* **YOUR TASK**:
Pull out each line of the data that includes the word "PFOs".

───── EXERCISE DATA

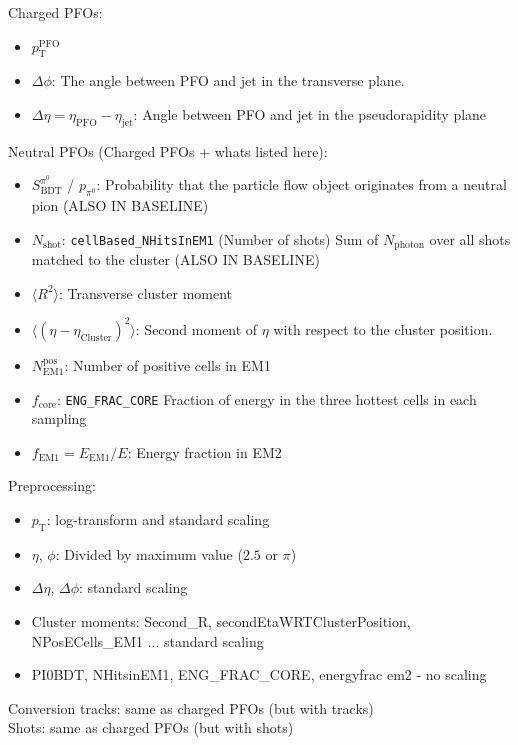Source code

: Charged PFOs:
\begin{itemize}
\item $p_\text{T}^\text{PFO}$
\item $\Delta \phi$: The angle between PFO and jet in the transverse plane.
\item $\Delta \eta = \eta_\text{PFO} - \eta_\text{jet}$: Angle between PFO and
  jet in the pseudorapidity plane
\end{itemize}

Neutral PFOs (Charged PFOs + whats listed here):
\begin{itemize}
\item $S_\text{BDT}^{\pi^0}$ / $p_{\pi^0}$: Probability that the particle flow
  object originates from a neutral pion (ALSO IN BASELINE)
\item $N_\text{shot}$: \texttt{cellBased\_NHitsInEM1} (Number of shots) Sum of
  $N_\text{photon}$ over all shots matched to the cluster (ALSO IN BASELINE)
\item $\langle R^2 \rangle$: Transverse cluster moment
\item $\langle (\eta - \eta_\text{Cluster})^2 \rangle$: Second moment of $\eta$
  with respect to the cluster position.
\item $N_\text{EM1}^\text{pos}$: Number of positive cells in EM1
\item $f_\text{core}$: \texttt{ENG\_FRAC\_CORE} Fraction of energy in the three
  hottest cells in each sampling 
\item $f_\text{EM1} = E_\text{EM1} / E$: Energy fraction in EM2
\end{itemize}

Preprocessing:
\begin{itemize}
\item $p_\text{T}$: log-transform and standard scaling
\item $\eta$, $\phi$: Divided by maximum value ($2.5$ or $\pi$)
\item $\Delta \eta$, $\Delta \phi$: standard scaling
\item Cluster moments: Second\_R, secondEtaWRTClusterPosition, NPosECells\_EM1
  ... standard scaling
\item PI0BDT, NHitsinEM1, ENG\_FRAC\_CORE, energyfrac em2 - no scaling
\end{itemize}

Conversion tracks: same as charged PFOs (but with tracks) \\
Shots: same as charged PFOs (but with shots) \\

──────────

* **FINISHED TASK**:
: Charged PFOs:
Neutral PFOs (Charged PFOs + whats listed here):
Conversion tracks: same as charged PFOs (but with tracks) \\
Shots: same as charged PFOs (but with shots) \\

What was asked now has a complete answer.